When the USPS responded on March 12 to the first denial of its January 15 rate proposals, newspapers learned that the new proposal would have disproportionately increased the rates for Total Market Coverage (TMC) Products that are mailed at High Density Plus rates.
Briefly, USPS proposed a 5.75% increase in the per-piece charge for flats packages weighing over 3.3 ounces. Depending upon the carrier route, newspapers’ TMC packages typically weigh above 3.3 ounces.
The threat to newspapers’ vitality was made worse because of trends in the newspaper industry to replace declining subscription revenues with advertising revenues. Advertisements have added to newspapers’ weight, making it more likely they would prove high density.

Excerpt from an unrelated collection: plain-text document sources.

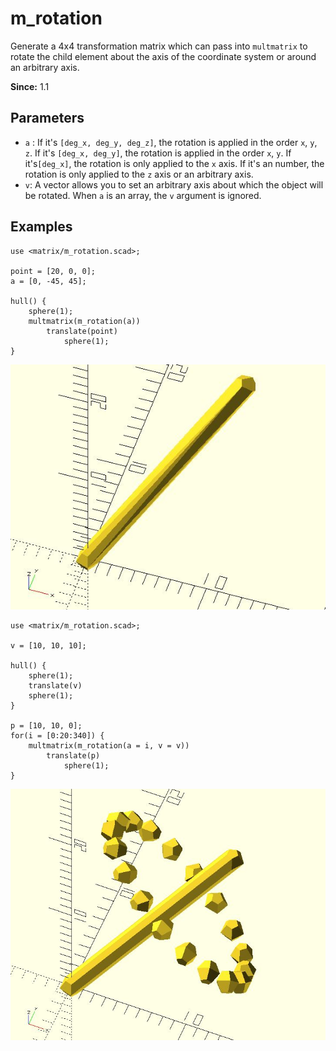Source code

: # m_rotation

Generate a 4x4 transformation matrix which can pass into `multmatrix` to rotate the child element about the axis of the coordinate system or around an arbitrary axis. 

**Since:** 1.1

## Parameters

- `a` : If it's `[deg_x, deg_y, deg_z]`, the rotation is applied in the order `x`, `y`, `z`. If it's `[deg_x, deg_y]`, the rotation is applied in the order `x`, `y`.  If it's`[deg_x]`, the rotation is only applied to the `x` axis. If it's an number, the rotation is only applied to the `z` axis or an arbitrary axis.
- `v`: A vector allows you to set an arbitrary axis about which the object will be rotated. When `a` is an array, the `v` argument is ignored. 

## Examples

	use <matrix/m_rotation.scad>;

	point = [20, 0, 0];
	a = [0, -45, 45];

	hull() {
		sphere(1);
		multmatrix(m_rotation(a))    
			translate(point) 
				sphere(1);   
	}  

![m_rotation](images/lib3x-m_rotation-1.JPG)

	use <matrix/m_rotation.scad>;

	v = [10, 10, 10];

	hull() {
		sphere(1);
		translate(v)
		sphere(1);   
	}

	p = [10, 10, 0];
	for(i = [0:20:340]) {
		multmatrix(m_rotation(a = i, v = v))
			translate(p) 
				sphere(1);  
	}

![m_rotation](images/lib3x-m_rotation-2.JPG)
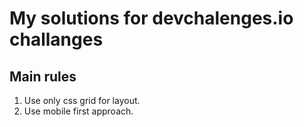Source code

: # My solutions for devchalenges.io challanges

## Main rules

1. Use only css grid for layout.
2. Use mobile first approach.
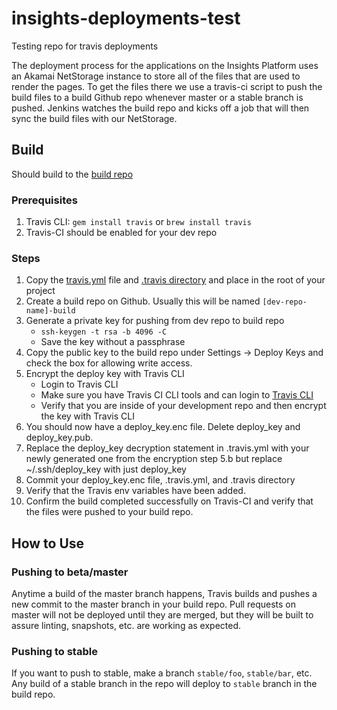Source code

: # insights-deployments-test

Testing repo for travis deployments

The deployment process for the applications on the Insights Platform uses an Akamai NetStorage instance to store all of the files that are used to render the pages. To get the files there we use a travis-ci script to push the build files to a build Github repo whenever master or a stable branch is pushed. Jenkins watches the build repo and kicks off a job that will then sync the build files with our NetStorage.

## Build

Should build to the [build repo](https://github.com/RedHatInsights/insights-deployment-test-build)

### Prerequisites
1. Travis CLI: `gem install travis` or `brew install travis`
2. Travis-CI should be enabled for your dev repo

### Steps
1. Copy the [travis.yml](https://github.com/RedHatInsights/insights-deployment-test/blob/master/.travis.yml) file and [.travis directory](https://github.com/RedHatInsights/insights-deployment-test/tree/master/.travis) and place in the root of your project
2. Create a build repo on Github. Usually this will be named `[dev-repo-name]-build`
3. Generate a private key for pushing from dev repo to build repo
    * `ssh-keygen -t rsa -b 4096 -C`
    * Save the key without a passphrase
4. Copy the public key to the build repo under Settings -> Deploy Keys and check the box for allowing write access.
5. Encrypt the deploy key with Travis CLI
    * Login to Travis CLI
    * Make sure you have Travis CI CLI tools and can login to [Travis CLI](https://github.com/travis-ci/travis.rb#installation)
    * Verify that you are inside of your development repo and then encrypt the key with Travis CLI
6. You should now have a deploy_key.enc file. Delete deploy_key and deploy_key.pub.
7. Replace the deploy_key decryption statement in .travis.yml with your newly generated one from the encryption step 5.b but replace ~\/.ssh/deploy_key with just deploy_key
8. Commit your deploy_key.enc file, .travis.yml, and .travis directory
9. Verify that the Travis env variables have been added.
10. Confirm the build completed successfully on Travis-CI and verify that the files were pushed to your build repo.

## How to Use
### Pushing to beta/master
Anytime a build of the master branch happens, Travis builds and pushes a new commit to the master branch in your build repo. Pull requests on master will not be deployed until they are merged, but they will be built to assure linting, snapshots, etc. are working as expected.

### Pushing to stable
If you want to push to stable, make a branch `stable/foo`, `stable/bar`, etc. Any build of a stable branch in the repo will deploy to `stable` branch in the build repo.
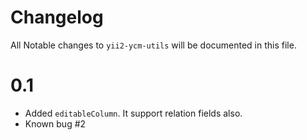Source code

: # Changelog

All Notable changes to `yii2-ycm-utils` will be documented in this file.

# 0.1

- Added `editableColumn`. It support relation fields also.
- Known bug #2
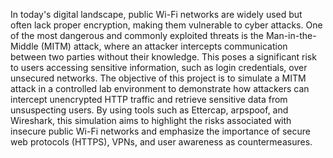 In today's digital landscape, public Wi-Fi networks are widely used but often lack proper
encryption, making them vulnerable to cyber attacks. One of the most dangerous and commonly
exploited threats is the Man-in-the-Middle (MITM) attack, where an attacker intercepts
communication between two parties without their knowledge. This poses a significant risk to
users accessing sensitive information, such as login credentials, over unsecured networks.
The objective of this project is to simulate a MITM attack in a controlled lab environment to
demonstrate how attackers can intercept unencrypted HTTP traffic and retrieve sensitive data
from unsuspecting users. By using tools such as Ettercap, arpspoof, and Wireshark, this
simulation aims to highlight the risks associated with insecure public Wi-Fi networks and
emphasize the importance of secure web protocols (HTTPS), VPNs, and user awareness as
countermeasures.
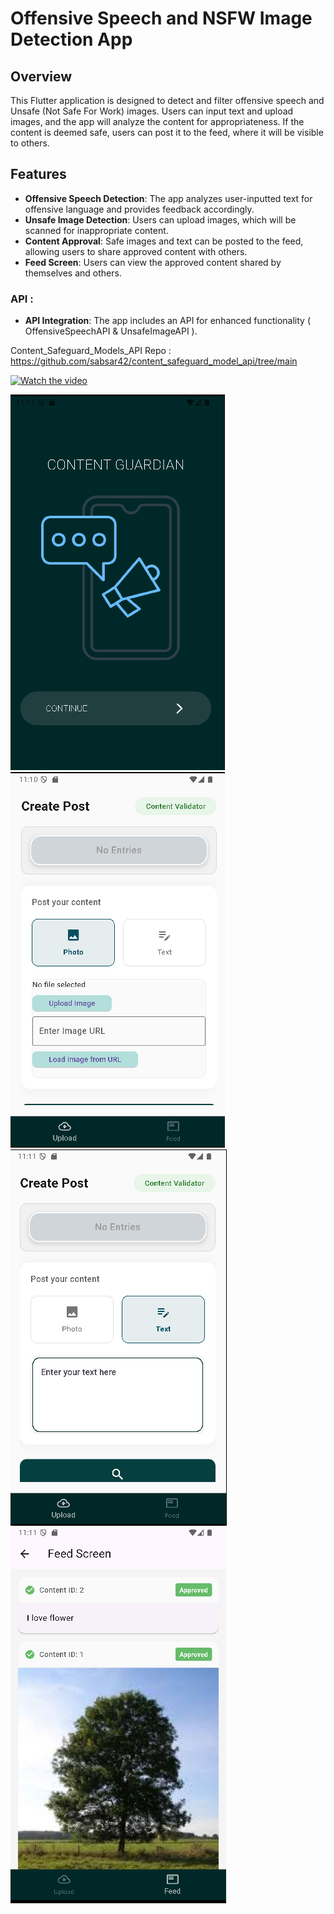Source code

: # Offensive Speech and NSFW Image Detection App

## Overview

This Flutter application is designed to detect and filter offensive speech and Unsafe (Not Safe For Work) images. Users can input text and upload images, and the app will analyze the content for appropriateness. If the content is deemed safe, users can post it to the feed, where it will be visible to others.

## Features

- **Offensive Speech Detection**: The app analyzes user-inputted text for offensive language and provides feedback accordingly.
- **Unsafe Image Detection**: Users can upload images, which will be scanned for inappropriate content.
- **Content Approval**: Safe images and text can be posted to the feed, allowing users to share approved content with others.
- **Feed Screen**: Users can view the approved content shared by themselves and others.
### API :
- **API Integration**: The app includes an API for enhanced functionality ( OffensiveSpeechAPI & UnsafeImageAPI ).

Content_Safeguard_Models_API Repo : https://github.com/sabsar42/content_safeguard_model_api/tree/main

[![Watch the video](https://img.youtube.com/vi/YzBwc_2c2Eg/0.jpg)](https://www.youtube.com/watch?v=YzBwc_2c2Eg)



![img_3.png](img_3.png)
![img.png](img.png)
![img_1.png](img_1.png)
![img_2.png](img_2.png)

The National Newspaper Association (NAA) took the lead in responding. As it indicates in its own report of what happened next:
“In response to this dramatic and surprising increase on heavier weight TMCs, NAA contacted Postal Service officials to express concerns and remind them that, in 2014, USPS lowered rated for High Density Plus mail by 11 percent in an effort to encourage newspapers to keep TMSs in the nations’ postal system and not shift this mail to private delivery. To its credit, the Postal Service recognized that the 5.75 percent per-piece would have had the effect of reversing the ‘stay-in-the-mail’ incentive USPS had implemented in the previous year. On April 16, USPS submitted revised rates to the Postal Regulatory Commission that replaced the 5.75 percent per piece increased with a below rate-of-inflation 1.2 percent increase.”